*** Opening Records to use ***

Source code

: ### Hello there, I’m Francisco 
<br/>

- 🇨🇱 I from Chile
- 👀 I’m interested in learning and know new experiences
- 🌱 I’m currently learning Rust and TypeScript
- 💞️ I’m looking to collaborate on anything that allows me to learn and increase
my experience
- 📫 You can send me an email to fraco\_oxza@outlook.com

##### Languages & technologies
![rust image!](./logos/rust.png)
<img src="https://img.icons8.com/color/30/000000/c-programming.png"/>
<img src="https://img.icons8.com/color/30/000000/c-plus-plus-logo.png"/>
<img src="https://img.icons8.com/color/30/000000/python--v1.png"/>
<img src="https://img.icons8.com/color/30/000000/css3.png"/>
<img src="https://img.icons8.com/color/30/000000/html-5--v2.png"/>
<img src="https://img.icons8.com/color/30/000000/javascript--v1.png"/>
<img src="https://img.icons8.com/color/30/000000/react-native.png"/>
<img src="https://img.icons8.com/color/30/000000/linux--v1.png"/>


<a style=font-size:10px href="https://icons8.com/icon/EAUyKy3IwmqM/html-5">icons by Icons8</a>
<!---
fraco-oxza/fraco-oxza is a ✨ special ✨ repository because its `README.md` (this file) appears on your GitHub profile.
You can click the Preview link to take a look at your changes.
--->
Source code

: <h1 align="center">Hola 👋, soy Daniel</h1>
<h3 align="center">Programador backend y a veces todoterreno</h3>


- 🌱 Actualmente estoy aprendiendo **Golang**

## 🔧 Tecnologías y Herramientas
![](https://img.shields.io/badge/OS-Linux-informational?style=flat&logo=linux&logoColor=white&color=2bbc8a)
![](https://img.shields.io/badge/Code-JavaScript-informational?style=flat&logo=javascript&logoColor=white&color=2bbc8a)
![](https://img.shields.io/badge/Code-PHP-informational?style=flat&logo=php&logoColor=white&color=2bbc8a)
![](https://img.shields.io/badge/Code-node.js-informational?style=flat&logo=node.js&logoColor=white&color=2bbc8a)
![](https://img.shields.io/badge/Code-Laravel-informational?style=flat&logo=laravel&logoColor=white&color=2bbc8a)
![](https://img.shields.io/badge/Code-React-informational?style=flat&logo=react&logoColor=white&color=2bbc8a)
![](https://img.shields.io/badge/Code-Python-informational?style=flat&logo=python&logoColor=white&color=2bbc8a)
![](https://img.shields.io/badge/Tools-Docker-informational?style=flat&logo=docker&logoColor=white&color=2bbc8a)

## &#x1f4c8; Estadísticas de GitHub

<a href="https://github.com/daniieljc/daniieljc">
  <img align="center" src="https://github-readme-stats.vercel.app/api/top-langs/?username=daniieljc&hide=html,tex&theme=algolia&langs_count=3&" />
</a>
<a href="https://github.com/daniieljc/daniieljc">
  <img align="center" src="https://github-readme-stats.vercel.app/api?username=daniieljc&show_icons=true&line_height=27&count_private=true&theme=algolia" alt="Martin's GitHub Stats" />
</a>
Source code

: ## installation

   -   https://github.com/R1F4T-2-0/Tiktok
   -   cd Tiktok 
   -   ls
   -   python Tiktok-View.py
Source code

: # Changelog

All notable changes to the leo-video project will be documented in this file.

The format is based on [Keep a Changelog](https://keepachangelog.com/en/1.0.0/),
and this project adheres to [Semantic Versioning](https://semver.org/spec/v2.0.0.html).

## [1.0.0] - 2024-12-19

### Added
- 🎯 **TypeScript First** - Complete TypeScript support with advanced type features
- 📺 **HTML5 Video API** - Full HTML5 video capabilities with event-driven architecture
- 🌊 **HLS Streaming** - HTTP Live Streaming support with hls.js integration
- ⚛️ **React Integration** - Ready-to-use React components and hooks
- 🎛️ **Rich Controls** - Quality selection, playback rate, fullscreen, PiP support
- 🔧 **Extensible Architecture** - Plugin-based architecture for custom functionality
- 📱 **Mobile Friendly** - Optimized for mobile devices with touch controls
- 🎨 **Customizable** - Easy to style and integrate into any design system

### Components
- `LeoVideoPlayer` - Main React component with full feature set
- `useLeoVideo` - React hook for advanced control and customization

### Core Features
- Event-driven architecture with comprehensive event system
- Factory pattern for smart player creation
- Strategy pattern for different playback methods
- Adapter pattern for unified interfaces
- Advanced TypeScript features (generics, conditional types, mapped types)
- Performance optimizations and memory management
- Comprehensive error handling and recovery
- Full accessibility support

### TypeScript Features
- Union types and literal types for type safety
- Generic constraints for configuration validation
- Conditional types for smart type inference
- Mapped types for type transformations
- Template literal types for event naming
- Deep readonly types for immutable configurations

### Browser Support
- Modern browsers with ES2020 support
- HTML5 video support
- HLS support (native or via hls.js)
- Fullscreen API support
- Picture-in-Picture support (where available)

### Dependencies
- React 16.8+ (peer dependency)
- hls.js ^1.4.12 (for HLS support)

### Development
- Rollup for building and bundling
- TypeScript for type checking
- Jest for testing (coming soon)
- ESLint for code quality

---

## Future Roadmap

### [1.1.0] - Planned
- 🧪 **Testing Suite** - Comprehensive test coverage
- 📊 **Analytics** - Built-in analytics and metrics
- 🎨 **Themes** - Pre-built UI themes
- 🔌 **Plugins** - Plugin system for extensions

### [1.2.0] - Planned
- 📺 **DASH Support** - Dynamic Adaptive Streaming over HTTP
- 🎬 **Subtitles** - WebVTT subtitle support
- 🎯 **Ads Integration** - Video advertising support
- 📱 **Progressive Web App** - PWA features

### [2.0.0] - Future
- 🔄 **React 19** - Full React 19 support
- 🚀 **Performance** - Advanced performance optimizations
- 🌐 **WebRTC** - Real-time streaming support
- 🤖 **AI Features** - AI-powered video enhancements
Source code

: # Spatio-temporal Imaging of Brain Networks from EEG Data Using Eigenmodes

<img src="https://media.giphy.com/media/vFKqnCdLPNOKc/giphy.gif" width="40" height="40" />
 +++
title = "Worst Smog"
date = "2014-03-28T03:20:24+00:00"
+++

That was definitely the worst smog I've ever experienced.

*** Closing Records to use ***

▶ [Problem statement]: Of all the entries above, output exactly the lines between the one holding "- 🎛️ **Rich Controls**" and the one holding "- Fullscreen API support", inclusive.

▶ [Answer space]:
- 🎛️ **Rich Controls** - Quality selection, playback rate, fullscreen, PiP support
- 🔧 **Extensible Architecture** - Plugin-based architecture for custom functionality
- 📱 **Mobile Friendly** - Optimized for mobile devices with touch controls
- 🎨 **Customizable** - Easy to style and integrate into any design system

### Components
- `LeoVideoPlayer` - Main React component with full feature set
- `useLeoVideo` - React hook for advanced control and customization

### Core Features
- Event-driven architecture with comprehensive event system
- Factory pattern for smart player creation
- Strategy pattern for different playback methods
- Adapter pattern for unified interfaces
- Advanced TypeScript features (generics, conditional types, mapped types)
- Performance optimizations and memory management
- Comprehensive error handling and recovery
- Full accessibility support

### TypeScript Features
- Union types and literal types for type safety
- Generic constraints for configuration validation
- Conditional types for smart type inference
- Mapped types for type transformations
- Template literal types for event naming
- Deep readonly types for immutable configurations

### Browser Support
- Modern browsers with ES2020 support
- HTML5 video support
- HLS support (native or via hls.js)
- Fullscreen API support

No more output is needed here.